═════ Supplied records ═════

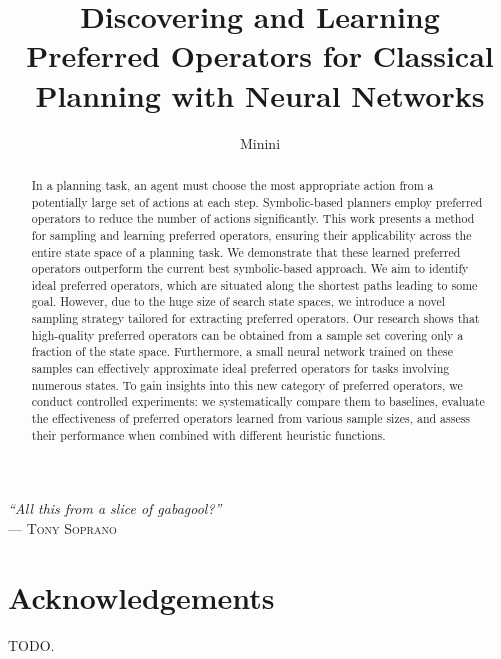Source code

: \documentclass[ppgc,diss,english]{iiufrgs}
\title{Discovering and Learning Preferred Operators for Classical Planning with Neural Networks}
\author{Minini}{Pedro Probst}
\begin{document}
\maketitle

\clearpage
\begin{flushright}
\mbox{}\vfill
{\sffamily\itshape
    ``All this from a slice of gabagool?''\\}
--- \textsc{Tony Soprano}
\end{flushright}

\chapter*{Acknowledgements}
TODO.

\begin{abstract}
In a planning task, an agent must choose the most appropriate action from a potentially large set of actions at each step. Symbolic-based planners employ preferred operators to reduce the number of actions significantly. This work presents a method for sampling and learning preferred operators, ensuring their applicability across the entire state space of a planning task. We demonstrate that these learned preferred operators outperform the current best symbolic-based approach.
We aim to identify ideal preferred operators, which are situated along the shortest paths leading to some goal. However, due to the huge size of search state spaces, we introduce a novel sampling strategy tailored for extracting preferred operators. Our research shows that high-quality preferred operators can be obtained from a sample set covering only a fraction of the state space. Furthermore, a small neural network trained on these samples can effectively approximate ideal preferred operators for tasks involving numerous states.
To gain insights into this new category of preferred operators, we conduct controlled experiments: we systematically compare them to baselines, evaluate the effectiveness of preferred operators learned from various sample sizes, and assess their performance when combined with different heuristic functions.
\end{abstract}
\end{document}
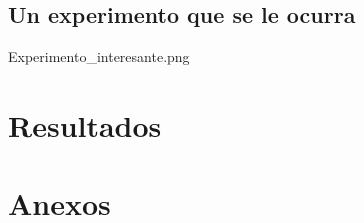 \documentclass[journal]{IEEEtran}
\begin{document}
\subsection{Un experimento que se le ocurra}
    Experimento\_interesante.png

\section{Resultados}






\section*{Anexos}

    
\end{document}
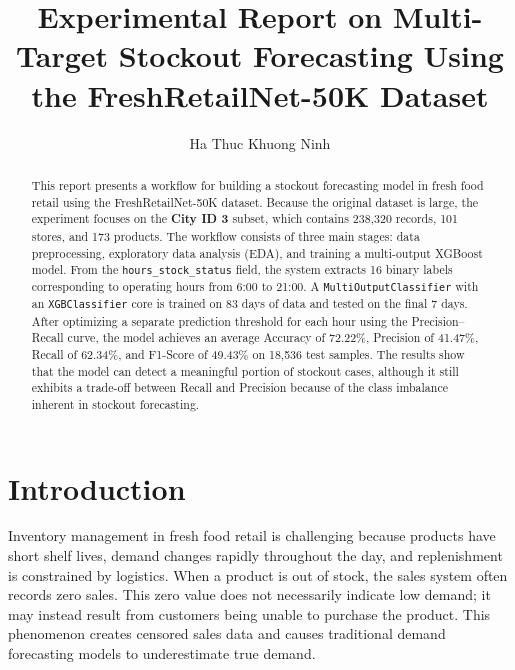 \documentclass{llncs}
\begin{document}
\pagestyle{empty}

\title{Experimental Report on Multi-Target Stockout Forecasting Using the FreshRetailNet-50K Dataset}
\author{Ha Thuc Khuong Ninh}


\maketitle
\thispagestyle{empty}

\begin{abstract}
This report presents a workflow for building a stockout forecasting model in fresh food retail using the FreshRetailNet-50K dataset. Because the original dataset is large, the experiment focuses on the \textbf{City ID 3} subset, which contains 238,320 records, 101 stores, and 173 products. The workflow consists of three main stages: data preprocessing, exploratory data analysis (EDA), and training a multi-output XGBoost model. From the \texttt{hours\_stock\_status} field, the system extracts 16 binary labels corresponding to operating hours from 6:00 to 21:00. A \texttt{MultiOutputClassifier} with an \texttt{XGBClassifier} core is trained on 83 days of data and tested on the final 7 days. After optimizing a separate prediction threshold for each hour using the Precision--Recall curve, the model achieves an average Accuracy of 72.22\%, Precision of 41.47\%, Recall of 62.34\%, and F1-Score of 49.43\% on 18,536 test samples. The results show that the model can detect a meaningful portion of stockout cases, although it still exhibits a trade-off between Recall and Precision because of the class imbalance inherent in stockout forecasting.
\end{abstract}

\section{Introduction}
Inventory management in fresh food retail is challenging because products have short shelf lives, demand changes rapidly throughout the day, and replenishment is constrained by logistics. When a product is out of stock, the sales system often records zero sales. This zero value does not necessarily indicate low demand; it may instead result from customers being unable to purchase the product. This phenomenon creates censored sales data and causes traditional demand forecasting models to underestimate true demand.
\end{document}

═════

■ **What is required**
For this exercise, please reproduce the records above exactly and drop the images.

■ **Completed exercise**
Source code

: \documentclass[ppgc,diss,english]{iiufrgs}
\title{Discovering and Learning Preferred Operators for Classical Planning with Neural Networks}
\author{Minini}{Pedro Probst}
\begin{document}
\maketitle

\clearpage
\begin{flushright}
\mbox{}\vfill
{\sffamily\itshape
    ``All this from a slice of gabagool?''\\}
--- \textsc{Tony Soprano}
\end{flushright}

\chapter*{Acknowledgements}
TODO.

\begin{abstract}
In a planning task, an agent must choose the most appropriate action from a potentially large set of actions at each step. Symbolic-based planners employ preferred operators to reduce the number of actions significantly. This work presents a method for sampling and learning preferred operators, ensuring their applicability across the entire state space of a planning task. We demonstrate that these learned preferred operators outperform the current best symbolic-based approach.
We aim to identify ideal preferred operators, which are situated along the shortest paths leading to some goal. However, due to the huge size of search state spaces, we introduce a novel sampling strategy tailored for extracting preferred operators. Our research shows that high-quality preferred operators can be obtained from a sample set covering only a fraction of the state space. Furthermore, a small neural network trained on these samples can effectively approximate ideal preferred operators for tasks involving numerous states.
To gain insights into this new category of preferred operators, we conduct controlled experiments: we systematically compare them to baselines, evaluate the effectiveness of preferred operators learned from various sample sizes, and assess their performance when combined with different heuristic functions.
\end{abstract}
\end{document}
 \documentclass[journal]{IEEEtran}
\begin{document}
\subsection{Un experimento que se le ocurra}
    Experimento\_interesante.png

\section{Resultados}






\section*{Anexos}

    
\end{document}
 \documentclass{llncs}
\begin{document}
\pagestyle{empty}

\title{Experimental Report on Multi-Target Stockout Forecasting Using the FreshRetailNet-50K Dataset}
\author{Ha Thuc Khuong Ninh}


\maketitle
\thispagestyle{empty}

\begin{abstract}
This report presents a workflow for building a stockout forecasting model in fresh food retail using the FreshRetailNet-50K dataset. Because the original dataset is large, the experiment focuses on the \textbf{City ID 3} subset, which contains 238,320 records, 101 stores, and 173 products. The workflow consists of three main stages: data preprocessing, exploratory data analysis (EDA), and training a multi-output XGBoost model. From the \texttt{hours\_stock\_status} field, the system extracts 16 binary labels corresponding to operating hours from 6:00 to 21:00. A \texttt{MultiOutputClassifier} with an \texttt{XGBClassifier} core is trained on 83 days of data and tested on the final 7 days. After optimizing a separate prediction threshold for each hour using the Precision--Recall curve, the model achieves an average Accuracy of 72.22\%, Precision of 41.47\%, Recall of 62.34\%, and F1-Score of 49.43\% on 18,536 test samples. The results show that the model can detect a meaningful portion of stockout cases, although it still exhibits a trade-off between Recall and Precision because of the class imbalance inherent in stockout forecasting.
\end{abstract}

\section{Introduction}
Inventory management in fresh food retail is challenging because products have short shelf lives, demand changes rapidly throughout the day, and replenishment is constrained by logistics. When a product is out of stock, the sales system often records zero sales. This zero value does not necessarily indicate low demand; it may instead result from customers being unable to purchase the product. This phenomenon creates censored sales data and causes traditional demand forecasting models to underestimate true demand.
\end{document}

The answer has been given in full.